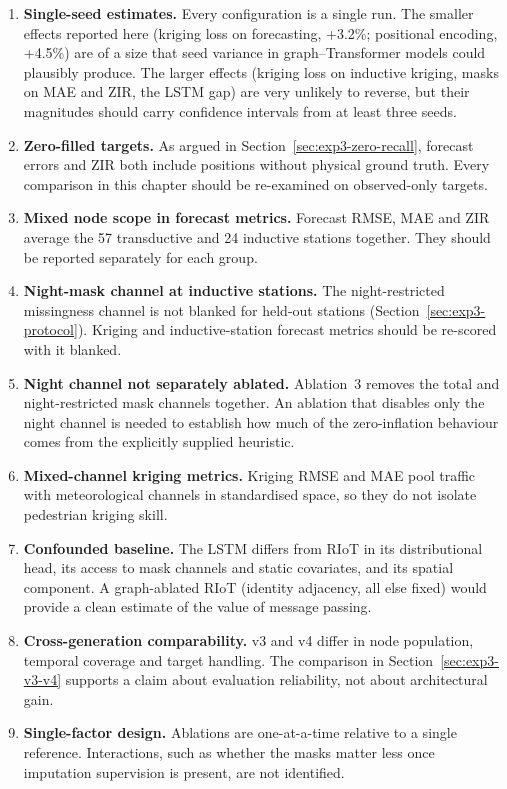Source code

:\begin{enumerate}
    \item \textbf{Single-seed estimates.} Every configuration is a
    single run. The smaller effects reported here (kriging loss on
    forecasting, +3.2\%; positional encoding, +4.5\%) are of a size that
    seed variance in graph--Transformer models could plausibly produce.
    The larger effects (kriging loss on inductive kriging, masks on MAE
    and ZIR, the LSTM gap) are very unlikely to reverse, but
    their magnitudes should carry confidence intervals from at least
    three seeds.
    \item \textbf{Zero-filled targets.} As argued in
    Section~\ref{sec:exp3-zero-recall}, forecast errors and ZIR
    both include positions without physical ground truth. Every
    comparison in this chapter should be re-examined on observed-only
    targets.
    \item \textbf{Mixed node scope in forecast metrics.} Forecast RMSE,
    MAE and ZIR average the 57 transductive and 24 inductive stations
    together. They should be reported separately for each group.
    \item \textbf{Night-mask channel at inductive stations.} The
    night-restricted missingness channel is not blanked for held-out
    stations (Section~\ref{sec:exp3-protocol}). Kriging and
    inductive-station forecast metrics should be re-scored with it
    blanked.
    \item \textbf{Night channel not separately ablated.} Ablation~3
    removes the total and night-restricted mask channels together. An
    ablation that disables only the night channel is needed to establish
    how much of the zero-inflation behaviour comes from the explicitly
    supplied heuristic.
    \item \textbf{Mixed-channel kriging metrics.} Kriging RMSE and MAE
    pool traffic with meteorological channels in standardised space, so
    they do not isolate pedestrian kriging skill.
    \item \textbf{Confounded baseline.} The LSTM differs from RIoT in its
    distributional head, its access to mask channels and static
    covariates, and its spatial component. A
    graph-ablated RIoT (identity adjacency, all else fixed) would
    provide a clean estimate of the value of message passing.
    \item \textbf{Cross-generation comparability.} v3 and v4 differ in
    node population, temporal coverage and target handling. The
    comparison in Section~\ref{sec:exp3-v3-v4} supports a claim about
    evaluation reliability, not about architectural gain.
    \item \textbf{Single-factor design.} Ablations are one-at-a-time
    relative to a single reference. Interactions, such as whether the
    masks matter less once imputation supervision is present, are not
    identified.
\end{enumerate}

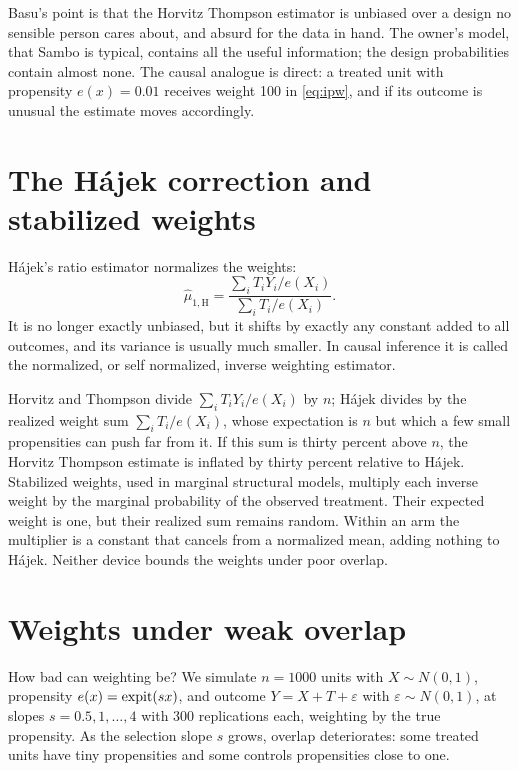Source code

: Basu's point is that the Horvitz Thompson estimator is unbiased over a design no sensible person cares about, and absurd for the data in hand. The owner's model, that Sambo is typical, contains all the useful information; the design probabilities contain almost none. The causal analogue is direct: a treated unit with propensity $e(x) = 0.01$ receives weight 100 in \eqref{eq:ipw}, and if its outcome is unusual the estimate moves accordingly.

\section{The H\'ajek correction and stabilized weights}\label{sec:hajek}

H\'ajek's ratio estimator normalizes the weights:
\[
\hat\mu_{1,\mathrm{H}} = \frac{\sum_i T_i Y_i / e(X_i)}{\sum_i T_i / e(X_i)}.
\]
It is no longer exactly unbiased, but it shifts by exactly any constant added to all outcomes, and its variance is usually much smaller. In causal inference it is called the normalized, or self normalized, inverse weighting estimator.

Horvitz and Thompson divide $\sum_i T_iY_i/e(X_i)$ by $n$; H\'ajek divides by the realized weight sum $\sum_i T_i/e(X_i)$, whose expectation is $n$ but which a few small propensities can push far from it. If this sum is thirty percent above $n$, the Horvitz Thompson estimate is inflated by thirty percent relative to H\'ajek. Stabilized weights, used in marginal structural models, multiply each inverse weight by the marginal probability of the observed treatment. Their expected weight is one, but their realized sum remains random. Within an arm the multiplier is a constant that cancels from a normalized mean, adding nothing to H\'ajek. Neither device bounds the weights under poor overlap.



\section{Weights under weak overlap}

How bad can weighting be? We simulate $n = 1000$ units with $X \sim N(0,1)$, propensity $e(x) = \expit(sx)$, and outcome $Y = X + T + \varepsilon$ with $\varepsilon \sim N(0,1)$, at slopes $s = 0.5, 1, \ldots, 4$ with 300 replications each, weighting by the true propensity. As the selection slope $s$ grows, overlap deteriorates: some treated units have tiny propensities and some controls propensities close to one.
****
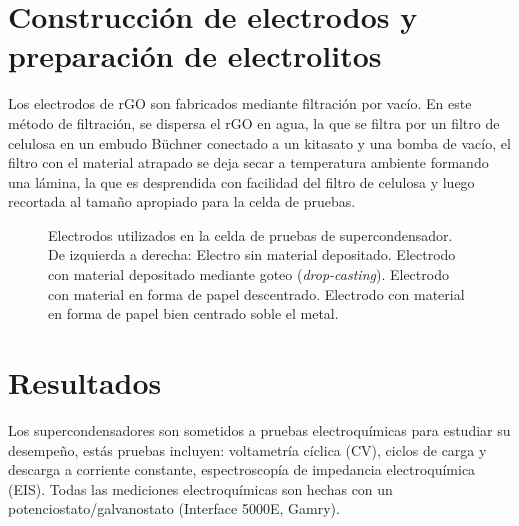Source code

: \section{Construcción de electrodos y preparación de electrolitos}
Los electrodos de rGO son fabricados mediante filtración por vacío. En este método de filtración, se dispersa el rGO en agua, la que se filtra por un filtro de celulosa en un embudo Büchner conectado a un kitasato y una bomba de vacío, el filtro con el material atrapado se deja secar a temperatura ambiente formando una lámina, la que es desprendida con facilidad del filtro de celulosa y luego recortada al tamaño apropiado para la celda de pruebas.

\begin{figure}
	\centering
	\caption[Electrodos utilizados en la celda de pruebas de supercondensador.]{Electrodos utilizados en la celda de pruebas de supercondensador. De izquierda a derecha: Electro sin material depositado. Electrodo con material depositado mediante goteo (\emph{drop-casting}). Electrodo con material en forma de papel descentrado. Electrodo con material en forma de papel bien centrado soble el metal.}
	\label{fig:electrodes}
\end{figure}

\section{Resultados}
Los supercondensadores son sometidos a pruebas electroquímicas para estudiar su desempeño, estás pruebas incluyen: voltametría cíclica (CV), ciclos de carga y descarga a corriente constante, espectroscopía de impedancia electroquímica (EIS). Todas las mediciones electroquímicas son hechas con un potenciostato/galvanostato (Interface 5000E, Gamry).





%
****
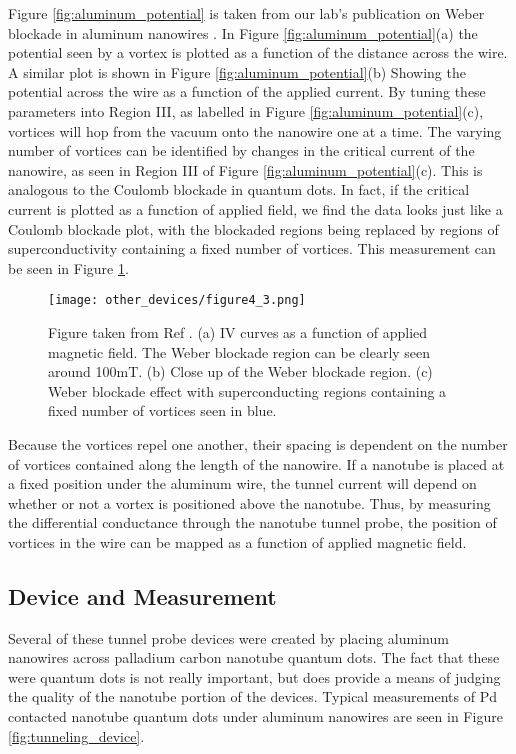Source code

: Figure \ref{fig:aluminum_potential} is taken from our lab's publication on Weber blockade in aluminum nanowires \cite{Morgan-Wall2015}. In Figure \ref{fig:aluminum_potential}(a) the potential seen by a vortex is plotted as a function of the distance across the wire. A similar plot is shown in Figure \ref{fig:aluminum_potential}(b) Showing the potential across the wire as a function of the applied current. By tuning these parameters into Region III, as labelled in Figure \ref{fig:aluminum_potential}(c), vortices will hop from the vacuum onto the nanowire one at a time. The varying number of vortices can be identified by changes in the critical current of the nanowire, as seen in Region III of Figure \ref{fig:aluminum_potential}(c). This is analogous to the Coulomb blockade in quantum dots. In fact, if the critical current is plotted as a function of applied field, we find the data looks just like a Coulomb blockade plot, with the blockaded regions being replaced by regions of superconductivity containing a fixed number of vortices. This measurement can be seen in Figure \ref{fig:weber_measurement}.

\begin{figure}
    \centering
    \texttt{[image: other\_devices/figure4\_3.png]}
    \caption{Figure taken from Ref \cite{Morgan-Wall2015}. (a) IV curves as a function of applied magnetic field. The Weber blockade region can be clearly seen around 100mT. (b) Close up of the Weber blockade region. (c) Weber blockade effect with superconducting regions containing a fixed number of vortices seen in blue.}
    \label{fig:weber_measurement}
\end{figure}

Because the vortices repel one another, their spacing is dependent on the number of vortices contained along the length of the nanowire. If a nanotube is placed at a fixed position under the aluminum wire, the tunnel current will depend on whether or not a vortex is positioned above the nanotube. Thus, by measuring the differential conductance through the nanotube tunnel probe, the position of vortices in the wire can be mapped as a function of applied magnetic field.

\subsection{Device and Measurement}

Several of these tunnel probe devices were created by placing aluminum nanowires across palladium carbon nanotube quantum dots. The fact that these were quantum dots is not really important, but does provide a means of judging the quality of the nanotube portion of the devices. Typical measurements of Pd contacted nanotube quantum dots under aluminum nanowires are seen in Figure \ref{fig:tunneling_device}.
****
### Work to complete
Using the data above, return each line that includes the word "Mixed".

### Result for this task
    \item \textbf{Mixed node scope in forecast metrics.} Forecast RMSE,
    \item \textbf{Mixed-channel kriging metrics.} Kriging RMSE and MAE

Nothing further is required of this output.